Here’s what i wrote in my book.
Take coral reefs, which are suffering horribly from pollution, silt, nutrient runoff and fishing – especially the harvesting of herbivorous fishes that otherwise keep reefs clean of algae. Yet environmentalists commonly talk as if climate change is a far greater threat than these, and they are cranking up the apocalyptic statements just as they did wrongly about forests and acid rain. Charlie Veron, an Australian marine biologist: ‘There is no hope of reefs surviving to even mid-century in any form that we now recognise.’ Alex Rogers of the Zoological Society of London pledges ‘an absolute guarantee of their annihilation’. No wiggle room there. It is true that rapidly heating the water by a few degrees can devastate reefs by ‘bleaching’ out the corals’ symbiotic algae, as happened to many reefs in the especially warm El Niño year of 1998. But bleaching depends more on rate of change than absolute temperature.

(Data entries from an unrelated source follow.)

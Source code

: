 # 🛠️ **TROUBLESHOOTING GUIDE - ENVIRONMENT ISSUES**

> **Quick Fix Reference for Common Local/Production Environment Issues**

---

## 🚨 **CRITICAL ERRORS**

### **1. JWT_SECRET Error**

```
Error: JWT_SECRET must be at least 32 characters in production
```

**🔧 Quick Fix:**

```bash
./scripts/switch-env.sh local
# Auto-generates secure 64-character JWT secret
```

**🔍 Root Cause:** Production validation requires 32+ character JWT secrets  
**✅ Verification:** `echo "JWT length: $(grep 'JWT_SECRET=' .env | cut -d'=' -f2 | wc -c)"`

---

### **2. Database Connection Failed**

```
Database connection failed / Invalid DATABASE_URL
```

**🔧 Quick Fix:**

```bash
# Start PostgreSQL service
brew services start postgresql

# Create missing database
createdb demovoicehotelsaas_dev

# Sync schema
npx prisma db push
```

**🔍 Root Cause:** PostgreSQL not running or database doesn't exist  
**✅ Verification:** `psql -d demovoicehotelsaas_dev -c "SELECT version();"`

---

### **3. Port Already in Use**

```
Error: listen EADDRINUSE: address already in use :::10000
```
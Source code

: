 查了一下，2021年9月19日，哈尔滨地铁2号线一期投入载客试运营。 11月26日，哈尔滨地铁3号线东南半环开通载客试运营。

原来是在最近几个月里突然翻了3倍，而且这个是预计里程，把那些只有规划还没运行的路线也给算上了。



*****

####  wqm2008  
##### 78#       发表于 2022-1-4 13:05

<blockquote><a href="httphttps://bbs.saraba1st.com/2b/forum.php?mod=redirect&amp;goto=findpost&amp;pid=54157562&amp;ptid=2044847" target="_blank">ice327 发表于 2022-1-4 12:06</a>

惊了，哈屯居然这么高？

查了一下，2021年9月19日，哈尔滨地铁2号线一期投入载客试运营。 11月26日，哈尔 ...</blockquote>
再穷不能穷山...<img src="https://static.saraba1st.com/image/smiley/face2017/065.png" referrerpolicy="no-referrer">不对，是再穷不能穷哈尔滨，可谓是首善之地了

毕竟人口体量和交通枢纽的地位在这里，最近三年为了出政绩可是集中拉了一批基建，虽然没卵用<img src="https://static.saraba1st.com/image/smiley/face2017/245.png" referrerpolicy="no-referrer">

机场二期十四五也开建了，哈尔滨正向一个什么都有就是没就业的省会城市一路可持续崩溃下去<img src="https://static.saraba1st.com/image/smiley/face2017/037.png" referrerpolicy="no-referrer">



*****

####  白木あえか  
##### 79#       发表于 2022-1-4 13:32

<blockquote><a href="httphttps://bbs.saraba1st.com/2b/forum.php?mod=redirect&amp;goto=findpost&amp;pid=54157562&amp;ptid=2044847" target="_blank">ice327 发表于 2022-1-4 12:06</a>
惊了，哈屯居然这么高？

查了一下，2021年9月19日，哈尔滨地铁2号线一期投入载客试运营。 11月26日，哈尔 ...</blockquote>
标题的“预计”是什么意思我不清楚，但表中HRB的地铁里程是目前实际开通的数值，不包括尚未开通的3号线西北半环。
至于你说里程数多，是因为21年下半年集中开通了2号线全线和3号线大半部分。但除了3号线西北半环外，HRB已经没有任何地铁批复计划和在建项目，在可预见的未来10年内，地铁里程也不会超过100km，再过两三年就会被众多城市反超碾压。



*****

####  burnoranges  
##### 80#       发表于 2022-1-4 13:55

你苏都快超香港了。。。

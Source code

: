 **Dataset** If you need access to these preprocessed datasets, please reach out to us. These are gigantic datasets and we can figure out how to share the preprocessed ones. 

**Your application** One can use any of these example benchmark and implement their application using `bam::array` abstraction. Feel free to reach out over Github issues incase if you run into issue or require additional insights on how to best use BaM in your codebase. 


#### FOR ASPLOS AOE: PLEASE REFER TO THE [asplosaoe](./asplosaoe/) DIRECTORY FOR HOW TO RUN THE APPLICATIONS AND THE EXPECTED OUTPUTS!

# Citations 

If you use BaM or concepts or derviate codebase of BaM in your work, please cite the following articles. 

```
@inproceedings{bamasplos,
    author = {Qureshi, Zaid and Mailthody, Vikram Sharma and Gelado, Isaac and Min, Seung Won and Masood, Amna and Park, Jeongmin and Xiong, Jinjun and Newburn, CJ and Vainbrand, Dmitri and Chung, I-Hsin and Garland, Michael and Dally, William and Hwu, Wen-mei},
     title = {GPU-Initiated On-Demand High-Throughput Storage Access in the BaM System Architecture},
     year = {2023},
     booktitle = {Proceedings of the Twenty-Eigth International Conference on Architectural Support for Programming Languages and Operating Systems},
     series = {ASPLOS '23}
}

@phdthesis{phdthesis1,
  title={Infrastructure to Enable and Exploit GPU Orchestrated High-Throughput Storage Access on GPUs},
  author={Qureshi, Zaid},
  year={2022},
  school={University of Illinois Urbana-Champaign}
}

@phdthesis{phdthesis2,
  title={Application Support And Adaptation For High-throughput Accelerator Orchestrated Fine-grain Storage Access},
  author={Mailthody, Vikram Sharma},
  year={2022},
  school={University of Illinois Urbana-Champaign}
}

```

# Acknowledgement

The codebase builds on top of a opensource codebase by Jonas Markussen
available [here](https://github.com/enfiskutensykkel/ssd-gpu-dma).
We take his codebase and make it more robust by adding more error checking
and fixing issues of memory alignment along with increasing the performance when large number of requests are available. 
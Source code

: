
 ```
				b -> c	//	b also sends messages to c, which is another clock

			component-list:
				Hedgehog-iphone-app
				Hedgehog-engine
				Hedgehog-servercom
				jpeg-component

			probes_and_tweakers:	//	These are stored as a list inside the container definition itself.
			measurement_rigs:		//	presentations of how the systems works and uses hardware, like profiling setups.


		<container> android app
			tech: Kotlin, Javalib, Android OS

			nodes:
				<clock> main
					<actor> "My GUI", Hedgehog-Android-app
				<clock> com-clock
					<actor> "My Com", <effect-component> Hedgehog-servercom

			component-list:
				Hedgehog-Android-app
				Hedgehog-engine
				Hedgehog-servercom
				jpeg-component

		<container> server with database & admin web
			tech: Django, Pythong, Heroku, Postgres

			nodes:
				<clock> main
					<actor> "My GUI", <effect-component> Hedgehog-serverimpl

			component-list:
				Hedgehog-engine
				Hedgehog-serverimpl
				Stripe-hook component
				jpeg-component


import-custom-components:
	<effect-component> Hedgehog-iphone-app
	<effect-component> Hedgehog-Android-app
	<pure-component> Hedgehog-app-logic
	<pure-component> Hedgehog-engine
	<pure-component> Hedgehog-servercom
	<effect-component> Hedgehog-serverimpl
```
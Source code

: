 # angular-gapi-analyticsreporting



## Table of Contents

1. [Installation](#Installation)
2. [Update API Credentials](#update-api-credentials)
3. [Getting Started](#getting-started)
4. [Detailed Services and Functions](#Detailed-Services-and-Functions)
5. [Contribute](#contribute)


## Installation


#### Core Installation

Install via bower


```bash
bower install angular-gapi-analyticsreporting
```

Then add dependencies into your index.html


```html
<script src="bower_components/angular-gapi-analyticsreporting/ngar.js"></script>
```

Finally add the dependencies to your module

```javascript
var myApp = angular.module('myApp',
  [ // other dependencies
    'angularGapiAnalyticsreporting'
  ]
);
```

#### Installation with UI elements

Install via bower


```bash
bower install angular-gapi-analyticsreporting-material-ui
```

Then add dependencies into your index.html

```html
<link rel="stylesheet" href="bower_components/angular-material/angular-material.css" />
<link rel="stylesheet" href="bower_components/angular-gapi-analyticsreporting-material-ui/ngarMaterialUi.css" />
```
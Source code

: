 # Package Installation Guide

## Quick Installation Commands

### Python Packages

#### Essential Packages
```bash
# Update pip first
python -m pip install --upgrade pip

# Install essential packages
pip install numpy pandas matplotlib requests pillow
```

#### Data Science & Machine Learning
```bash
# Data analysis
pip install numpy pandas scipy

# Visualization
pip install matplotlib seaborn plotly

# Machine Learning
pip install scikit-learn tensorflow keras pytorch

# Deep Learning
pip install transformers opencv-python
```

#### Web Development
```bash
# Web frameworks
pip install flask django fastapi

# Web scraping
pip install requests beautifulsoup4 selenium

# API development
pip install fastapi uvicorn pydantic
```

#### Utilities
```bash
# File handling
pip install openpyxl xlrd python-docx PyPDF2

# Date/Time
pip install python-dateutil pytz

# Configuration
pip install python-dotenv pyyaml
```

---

This must be true because nowhere on the planet, not even in the Persian Gulf where water temperatures reach 35C, is there a sea too warm for coral reefs. Lots of places are too cold for coral reefs – the Galapagos, for example. It is now clear that corals rebound quickly from bleaching episodes, repopulating dead reefs in just a few years, which is presumably how they survived the warming lurches at the end of the last ice age. It is also apparent from recent research that corals become more resilient the more they experience sudden warmings. Some reefs may yet die if the world warms rapidly in the twenty-first century, but others in cooler regions may expand. Local threats are far more immediate than climate change.